For multispectral imagery, band selection makes it easy to create different visualizations:
| Composite | Bands | Use Case |
|---|---|---|
| True color | --bands 3,2,1 |
Natural looking image |
| False color | --bands 4,3,2 |
Vegetation appears red/pink |
| Color infrared | --bands 4,2,1 |
NIR, Green, Blue |
| Single band | --bands 4,4,4 |
Grayscale of any band |
The tool also handles vector formats - GeoJSON, Shapefile, GeoPackage. It renders geometries to an image and displays them in the terminal:
# View a GeoJSON file
gis-view boundaries.geojson
# Interactive layer selection for multi-layer files
gis-view data.gpkg -i
# Show vector metadata
gis-view data.gpkg --info
The tool is written in Rust, using:
The core rendering logic is straightforward: read bands with GDAL (which handles resampling for large rasters), apply a percentile stretch for contrast enhancement, and output via viuer which auto-detects the best graphics protocol for your terminal.

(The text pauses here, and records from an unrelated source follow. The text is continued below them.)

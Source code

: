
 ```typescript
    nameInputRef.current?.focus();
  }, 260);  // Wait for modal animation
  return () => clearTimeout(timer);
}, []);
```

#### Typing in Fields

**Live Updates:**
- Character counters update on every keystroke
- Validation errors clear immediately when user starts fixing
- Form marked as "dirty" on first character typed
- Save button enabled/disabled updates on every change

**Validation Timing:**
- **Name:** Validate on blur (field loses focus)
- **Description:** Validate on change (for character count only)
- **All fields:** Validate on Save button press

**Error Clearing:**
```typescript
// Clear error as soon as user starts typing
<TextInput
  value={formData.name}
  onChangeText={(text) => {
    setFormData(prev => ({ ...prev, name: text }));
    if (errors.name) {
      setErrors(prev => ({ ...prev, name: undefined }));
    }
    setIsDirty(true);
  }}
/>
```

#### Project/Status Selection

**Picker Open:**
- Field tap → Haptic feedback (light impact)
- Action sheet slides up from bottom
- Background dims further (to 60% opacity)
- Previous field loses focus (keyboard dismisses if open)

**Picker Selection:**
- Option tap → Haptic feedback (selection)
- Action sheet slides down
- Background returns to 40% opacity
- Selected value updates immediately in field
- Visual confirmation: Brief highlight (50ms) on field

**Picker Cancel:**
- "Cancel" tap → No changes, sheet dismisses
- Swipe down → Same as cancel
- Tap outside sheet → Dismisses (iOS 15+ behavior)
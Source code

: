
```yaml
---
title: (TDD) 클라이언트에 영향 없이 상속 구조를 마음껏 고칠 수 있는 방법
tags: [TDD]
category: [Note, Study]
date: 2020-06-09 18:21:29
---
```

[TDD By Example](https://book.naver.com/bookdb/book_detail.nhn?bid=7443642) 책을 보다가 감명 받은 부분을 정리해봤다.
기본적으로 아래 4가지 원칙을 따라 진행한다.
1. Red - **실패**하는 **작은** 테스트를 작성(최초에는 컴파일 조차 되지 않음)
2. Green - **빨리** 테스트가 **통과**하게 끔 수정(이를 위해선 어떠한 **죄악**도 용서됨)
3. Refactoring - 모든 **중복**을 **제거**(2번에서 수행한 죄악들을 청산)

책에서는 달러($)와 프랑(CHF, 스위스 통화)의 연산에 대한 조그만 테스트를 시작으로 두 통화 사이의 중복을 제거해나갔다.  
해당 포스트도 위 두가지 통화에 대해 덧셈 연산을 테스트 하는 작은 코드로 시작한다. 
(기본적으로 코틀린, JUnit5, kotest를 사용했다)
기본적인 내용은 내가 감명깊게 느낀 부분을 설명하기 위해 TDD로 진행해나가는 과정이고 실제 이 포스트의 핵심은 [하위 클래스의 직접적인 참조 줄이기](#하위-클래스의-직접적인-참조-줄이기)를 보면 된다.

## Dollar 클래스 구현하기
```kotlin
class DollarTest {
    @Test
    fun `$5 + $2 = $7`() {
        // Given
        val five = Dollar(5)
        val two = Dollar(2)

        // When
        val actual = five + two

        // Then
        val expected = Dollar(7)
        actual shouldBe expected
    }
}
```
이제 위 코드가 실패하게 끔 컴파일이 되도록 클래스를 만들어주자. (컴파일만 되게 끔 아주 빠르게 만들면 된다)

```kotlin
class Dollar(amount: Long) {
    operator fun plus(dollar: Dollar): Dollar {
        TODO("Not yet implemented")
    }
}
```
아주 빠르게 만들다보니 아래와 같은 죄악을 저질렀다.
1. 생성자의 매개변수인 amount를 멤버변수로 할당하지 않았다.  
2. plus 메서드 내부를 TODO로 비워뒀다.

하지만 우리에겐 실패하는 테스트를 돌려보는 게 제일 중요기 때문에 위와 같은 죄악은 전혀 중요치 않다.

# Percentile stretch (default 2%)
# Clips the darkest and brightest 2% of pixels
gis-view image.tif --stretch 2
# More aggressive stretch for low-contrast images
gis-view image.tif --stretch 5
For large rasters, automatic downsampling prevents out-of-memory errors while still giving a useful
preview. You can control this with --max-res.
| Terminal | Quality |
|---|---|
| Kitty | Full pixels (best) |
| iTerm2 | Full pixels |
| WezTerm | Full pixels |
| Others | Unicode half-blocks |
For the best experience, I recommend Kitty. It's fast, supports the full graphics protocol, and works well over SSH.
Pre-built binaries are available for macOS, Windows, and Linux (Ubuntu 22.04/24.04). GDAL must be installed on your system.
# macOS
brew install gdal
# Download binary from releases
# Ubuntu - build from source (recommended)
sudo apt install libgdal-dev
cargo install --git https://github.com/ominiverdi/gis-viewer-cli
Linux binaries are dynamically linked to GDAL, so building from source is recommended if your GDAL version doesn't match the pre-built releases.
This tool is designed for quick previews, not detailed analysis:
For desktop workflows with full GUI features, vector overlays, and basemaps, check out viewtif by Keiko Nomura.
The tool is open source under MIT license: github.com/ominiverdi/gis-viewer-cli
Thanks to GrayShade for the idea that sparked this project, and to the OSGeo community for the ongoing discussions that make tools like this possible.